▶ [Input material]:
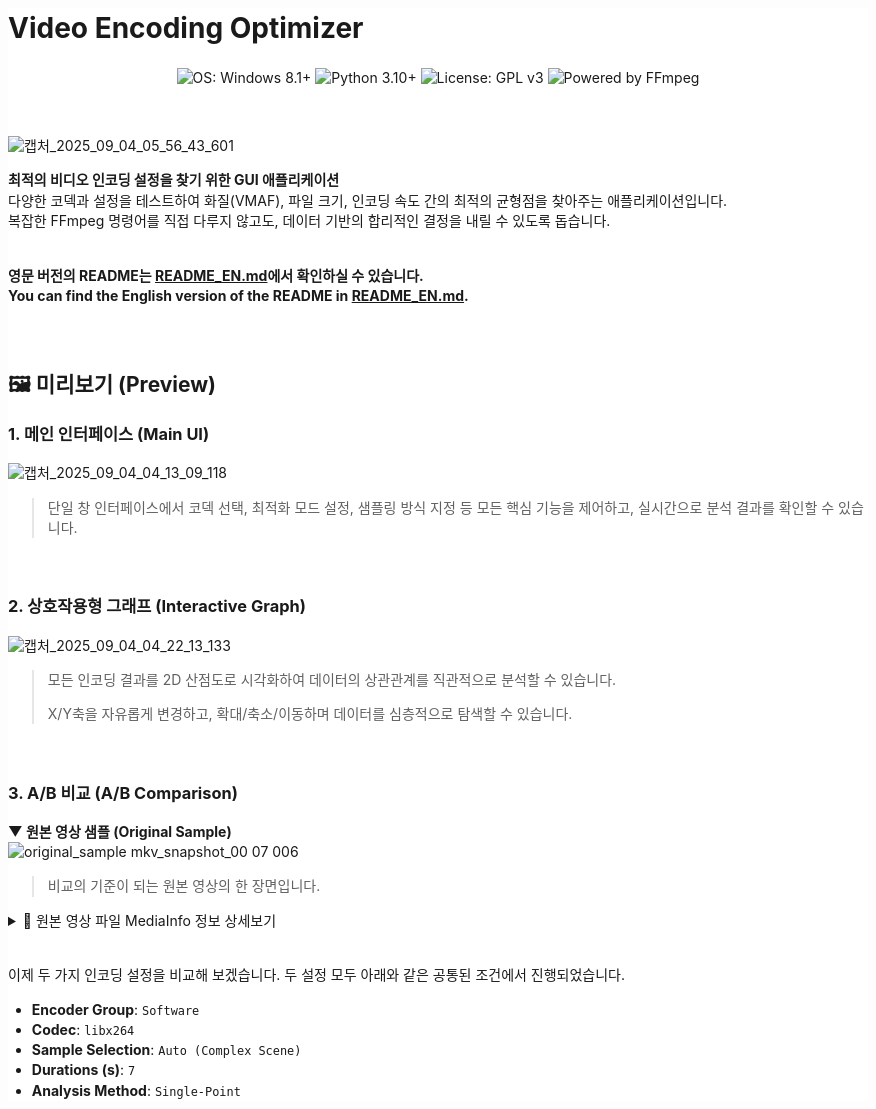 # Video Encoding Optimizer

<p align="center">
  <img src="https://img.shields.io/badge/Windows-8.1%2B-0078D6.svg?style=flat-square&logo=windows&logoColor=white" alt="OS: Windows 8.1+">
  <img src="https://img.shields.io/badge/Python-3.10%2B-3776AB.svg?style=flat-square&logo=python&logoColor=white" alt="Python 3.10+">
  <img src="https://img.shields.io/badge/License-GPL%20v3-blue.svg?style=flat-square" alt="License: GPL v3">
  <img src="https://img.shields.io/badge/Powered%20by-FFmpeg-4E963A.svg?style=flat-square&logo=ffmpeg&logoColor=white" alt="Powered by FFmpeg">
</p> <br>

<img width="802" height="652" alt="캡처_2025_09_04_05_56_43_601" src="https://github.com/user-attachments/assets/b90500b7-27c6-4dc4-ad5b-eea3a382a6a4" /> <br>

**최적의 비디오 인코딩 설정을 찾기 위한 GUI 애플리케이션** <br>
다양한 코덱과 설정을 테스트하여 화질(VMAF), 파일 크기, 인코딩 속도 간의 최적의 균형점을 찾아주는 애플리케이션입니다. <br>
복잡한 FFmpeg 명령어를 직접 다루지 않고도, 데이터 기반의 합리적인 결정을 내릴 수 있도록 돕습니다. <br> <br>


**영문 버전의 README는 [README_EN.md](./README_EN.md)에서 확인하실 수 있습니다.** <br>
**You can find the English version of the README in [README_EN.md](./README_EN.md).**

<br>

## 🖼️ 미리보기 (Preview)

### 1. 메인 인터페이스 (Main UI)
<img width="802" height="652" alt="캡처_2025_09_04_04_13_09_118" src="https://github.com/user-attachments/assets/b31a63b0-65a1-44c0-9bf4-7a0f4e258eb7" />

> 단일 창 인터페이스에서 코덱 선택, 최적화 모드 설정, 샘플링 방식 지정 등 모든 핵심 기능을 제어하고, 실시간으로 분석 결과를 확인할 수 있습니다.

<br>

### 2. 상호작용형 그래프 (Interactive Graph)
<img width="902" height="732" alt="캡처_2025_09_04_04_22_13_133" src="https://github.com/user-attachments/assets/07077e21-938b-431e-9c0f-338e4e57f82b" />

> 모든 인코딩 결과를 2D 산점도로 시각화하여 데이터의 상관관계를 직관적으로 분석할 수 있습니다.
> 
> X/Y축을 자유롭게 변경하고, 확대/축소/이동하며 데이터를 심층적으로 탐색할 수 있습니다.

<br>

### 3. A/B 비교 (A/B Comparison)
**▼ 원본 영상 샘플 (Original Sample)** <br>
<img width="1920" height="1080" alt="original_sample mkv_snapshot_00 07 006" src="https://github.com/user-attachments/assets/1b573ffa-d91f-4d82-b7ed-0f943e3f4509" />

> 비교의 기준이 되는 원본 영상의 한 장면입니다.
<details><summary>📄 원본 영상 파일 MediaInfo 정보 상세보기</summary></details>

<br>

이제 두 가지 인코딩 설정을 비교해 보겠습니다. 두 설정 모두 아래와 같은 공통된 조건에서 진행되었습니다.
- **Encoder Group**: `Software`
- **Codec**: `libx264`
- **Sample Selection**: `Auto (Complex Scene)`
- **Durations (s)**: `7`
- **Analysis Method**: `Single-Point`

▶ [Try it]:
Give back the material above exactly, but without its images.

▶ [Answer]:
 # Video Encoding Optimizer

<p align="center">
  <img src="https://img.shields.io/badge/Windows-8.1%2B-0078D6.svg?style=flat-square&logo=windows&logoColor=white" alt="OS: Windows 8.1+">
  <img src="https://img.shields.io/badge/Python-3.10%2B-3776AB.svg?style=flat-square&logo=python&logoColor=white" alt="Python 3.10+">
  <img src="https://img.shields.io/badge/License-GPL%20v3-blue.svg?style=flat-square" alt="License: GPL v3">
  <img src="https://img.shields.io/badge/Powered%20by-FFmpeg-4E963A.svg?style=flat-square&logo=ffmpeg&logoColor=white" alt="Powered by FFmpeg">
</p> <br>

<img width="802" height="652" alt="캡처_2025_09_04_05_56_43_601" src="https://github.com/user-attachments/assets/b90500b7-27c6-4dc4-ad5b-eea3a382a6a4" /> <br>

**최적의 비디오 인코딩 설정을 찾기 위한 GUI 애플리케이션** <br>
다양한 코덱과 설정을 테스트하여 화질(VMAF), 파일 크기, 인코딩 속도 간의 최적의 균형점을 찾아주는 애플리케이션입니다. <br>
복잡한 FFmpeg 명령어를 직접 다루지 않고도, 데이터 기반의 합리적인 결정을 내릴 수 있도록 돕습니다. <br> <br>


**영문 버전의 README는 [README_EN.md](./README_EN.md)에서 확인하실 수 있습니다.** <br>
**You can find the English version of the README in [README_EN.md](./README_EN.md).**

<br>

## 🖼️ 미리보기 (Preview)

### 1. 메인 인터페이스 (Main UI)
<img width="802" height="652" alt="캡처_2025_09_04_04_13_09_118" src="https://github.com/user-attachments/assets/b31a63b0-65a1-44c0-9bf4-7a0f4e258eb7" />

> 단일 창 인터페이스에서 코덱 선택, 최적화 모드 설정, 샘플링 방식 지정 등 모든 핵심 기능을 제어하고, 실시간으로 분석 결과를 확인할 수 있습니다.

<br>

### 2. 상호작용형 그래프 (Interactive Graph)
<img width="902" height="732" alt="캡처_2025_09_04_04_22_13_133" src="https://github.com/user-attachments/assets/07077e21-938b-431e-9c0f-338e4e57f82b" />

> 모든 인코딩 결과를 2D 산점도로 시각화하여 데이터의 상관관계를 직관적으로 분석할 수 있습니다.
> 
> X/Y축을 자유롭게 변경하고, 확대/축소/이동하며 데이터를 심층적으로 탐색할 수 있습니다.

<br>

### 3. A/B 비교 (A/B Comparison)
**▼ 원본 영상 샘플 (Original Sample)** <br>
<img width="1920" height="1080" alt="original_sample mkv_snapshot_00 07 006" src="https://github.com/user-attachments/assets/1b573ffa-d91f-4d82-b7ed-0f943e3f4509" />

> 비교의 기준이 되는 원본 영상의 한 장면입니다.
<details><summary>📄 원본 영상 파일 MediaInfo 정보 상세보기</summary></details>

<br>

이제 두 가지 인코딩 설정을 비교해 보겠습니다. 두 설정 모두 아래와 같은 공통된 조건에서 진행되었습니다.
- **Encoder Group**: `Software`
- **Codec**: `libx264`
- **Sample Selection**: `Auto (Complex Scene)`
- **Durations (s)**: `7`
- **Analysis Method**: `Single-Point`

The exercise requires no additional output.